The following are found among a list of Theodor Herzl quotes on the Web site of the World Zionist Organisation:
When I say God I do not mean to offend the freethinkers. For my part they can say World Spirit or any other term in place of this beloved old wonderful abbreviation by which I touch the simplest understanding. For in our theological battle of words we ultimately mean the same thing. In belief or in doubt we mean the same thing: that it is inexplicable.
and:
My conception of God is ...Spinozistic and approaches the natural philosophy of the monists. But Spinoza's "substance" seems to me something...inert and the universal ether of the monists, besides being incomprehensible, is too intangible and contrived. But I can conceive of an omnipresent Will, for I see it at work in the world we know. I see it as I can see the functioning of a muscle. The world is a body and God is the functioning of it.

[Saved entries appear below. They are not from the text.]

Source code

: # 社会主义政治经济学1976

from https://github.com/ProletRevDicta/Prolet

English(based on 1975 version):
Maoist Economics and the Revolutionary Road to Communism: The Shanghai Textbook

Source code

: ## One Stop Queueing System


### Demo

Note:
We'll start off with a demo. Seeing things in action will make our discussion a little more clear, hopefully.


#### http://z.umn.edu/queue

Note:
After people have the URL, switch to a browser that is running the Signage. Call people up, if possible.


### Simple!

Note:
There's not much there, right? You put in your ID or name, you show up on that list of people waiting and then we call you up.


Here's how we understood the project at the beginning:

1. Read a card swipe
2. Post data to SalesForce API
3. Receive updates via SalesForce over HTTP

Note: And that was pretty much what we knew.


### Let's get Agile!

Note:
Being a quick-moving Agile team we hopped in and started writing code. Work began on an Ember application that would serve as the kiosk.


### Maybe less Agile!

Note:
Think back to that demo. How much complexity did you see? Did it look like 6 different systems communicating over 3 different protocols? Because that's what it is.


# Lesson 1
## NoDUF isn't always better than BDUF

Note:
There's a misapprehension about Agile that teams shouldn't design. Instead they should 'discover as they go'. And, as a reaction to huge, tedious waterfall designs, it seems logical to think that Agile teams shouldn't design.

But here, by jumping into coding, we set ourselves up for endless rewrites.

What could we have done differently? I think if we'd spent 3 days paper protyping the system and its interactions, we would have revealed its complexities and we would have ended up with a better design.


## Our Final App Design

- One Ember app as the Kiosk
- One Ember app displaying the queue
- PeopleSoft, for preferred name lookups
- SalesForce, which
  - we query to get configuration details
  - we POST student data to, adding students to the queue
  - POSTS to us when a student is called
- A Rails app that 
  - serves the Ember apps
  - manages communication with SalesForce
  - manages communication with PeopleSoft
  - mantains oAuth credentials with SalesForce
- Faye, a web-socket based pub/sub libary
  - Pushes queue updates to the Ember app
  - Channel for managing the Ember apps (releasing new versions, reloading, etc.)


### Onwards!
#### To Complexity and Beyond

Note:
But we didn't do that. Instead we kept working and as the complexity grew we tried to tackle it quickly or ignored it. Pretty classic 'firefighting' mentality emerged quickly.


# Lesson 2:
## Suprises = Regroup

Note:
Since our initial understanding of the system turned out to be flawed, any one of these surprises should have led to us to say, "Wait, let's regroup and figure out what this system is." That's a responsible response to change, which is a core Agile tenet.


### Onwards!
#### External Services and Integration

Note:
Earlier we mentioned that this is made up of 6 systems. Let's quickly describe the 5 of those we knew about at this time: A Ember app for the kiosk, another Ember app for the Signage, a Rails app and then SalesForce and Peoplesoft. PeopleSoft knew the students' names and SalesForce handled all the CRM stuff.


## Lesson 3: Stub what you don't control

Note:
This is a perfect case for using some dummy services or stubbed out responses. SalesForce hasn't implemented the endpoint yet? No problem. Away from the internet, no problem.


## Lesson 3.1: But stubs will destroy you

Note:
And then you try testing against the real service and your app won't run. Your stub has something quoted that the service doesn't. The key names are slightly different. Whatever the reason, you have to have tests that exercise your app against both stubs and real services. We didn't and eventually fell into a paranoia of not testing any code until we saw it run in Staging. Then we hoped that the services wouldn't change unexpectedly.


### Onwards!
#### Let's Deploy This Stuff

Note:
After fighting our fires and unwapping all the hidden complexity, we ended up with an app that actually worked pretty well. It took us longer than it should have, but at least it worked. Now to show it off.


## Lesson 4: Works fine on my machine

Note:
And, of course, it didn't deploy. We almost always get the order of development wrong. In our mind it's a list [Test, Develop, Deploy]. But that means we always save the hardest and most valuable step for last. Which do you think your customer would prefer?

Did Herzl actually say or write the above? And if so where and when?
My own research shows Herzl appeared to consider Spinoza the greatest of the Jewish thinkers in the past few centuries, as shown in this excerpt from The Complete Diaries of Theodor Herzl:
Now I was enraptured and uplifted by him. What an exalted, noble spirit! Everything that we have tried is already in his book. The only bothersome thing is his Hegelian terminology. Wonderful the Spinozistic-Jewish and nationalist elements. Since Spinoza Jewry has brought forth no greater spirit than this forgotten, faded Moses Hess!
Thus, the claims made by the WZO appear credible. But did Herzl actually say this?